━━━━━ DATASET EXTRACT
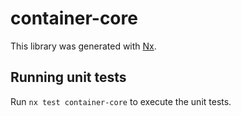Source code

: # container-core

This library was generated with [Nx](https://nx.dev).

## Running unit tests

Run `nx test container-core` to execute the unit tests.
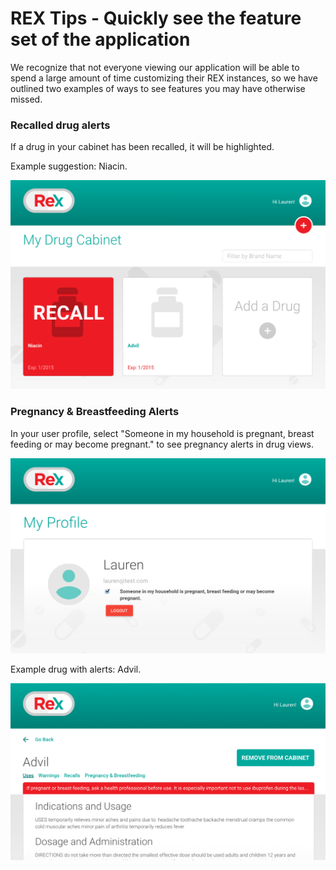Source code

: # REX Tips - Quickly see the feature set of the application

We recognize that not everyone viewing our application will be able to spend a large amount of time customizing their REX instances, so we have outlined two examples of ways to see features you may have otherwise missed. 

### Recalled drug alerts
If a drug in your cabinet has been recalled, it will be highlighted.  

Example suggestion: Niacin. 

![Cabinet](https://github.com/DeloitteDigitalDC/REX/blob/master/evidence/screenshots/cabinet.png)


### Pregnancy & Breastfeeding Alerts 

In your user profile, select "Someone in my household is pregnant, breast feeding or may become pregnant." to see pregnancy alerts in drug views. 

![Select Pregnant](https://github.com/DeloitteDigitalDC/REX/blob/master/evidence/screenshots/select-pregnancy.png)

Example drug with alerts: Advil.

![Advil](https://github.com/DeloitteDigitalDC/REX/blob/master/evidence/screenshots/pregnancy-alert.png)



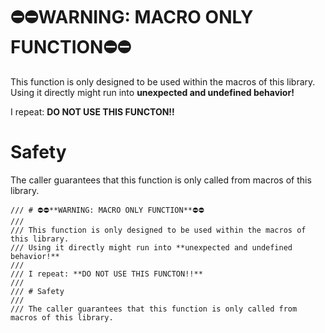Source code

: # ⛔⛔**WARNING: MACRO ONLY FUNCTION**⛔⛔

This function is only designed to be used within the macros of this library.
Using it directly might run into **unexpected and undefined behavior!**

I repeat: **DO NOT USE THIS FUNCTON!!**

# Safety

The caller guarantees that this function is only called from macros of this library.

    /// # ⛔⛔**WARNING: MACRO ONLY FUNCTION**⛔⛔
    /// 
    /// This function is only designed to be used within the macros of this library.
    /// Using it directly might run into **unexpected and undefined behavior!**
    /// 
    /// I repeat: **DO NOT USE THIS FUNCTON!!**
    /// 
    /// # Safety
    /// 
    /// The caller guarantees that this function is only called from macros of this library.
━━━━━━━━━━
* [DIRECTIONS]: When you reach the line containing "If a drug in" in the data above, start copying exactly, and stop after the line containing "### Pregnancy & Breastfeeding Alerts".

* [RESULT]:
If a drug in your cabinet has been recalled, it will be highlighted.  

Example suggestion: Niacin. 

![Cabinet](https://github.com/DeloitteDigitalDC/REX/blob/master/evidence/screenshots/cabinet.png)


### Pregnancy & Breastfeeding Alerts 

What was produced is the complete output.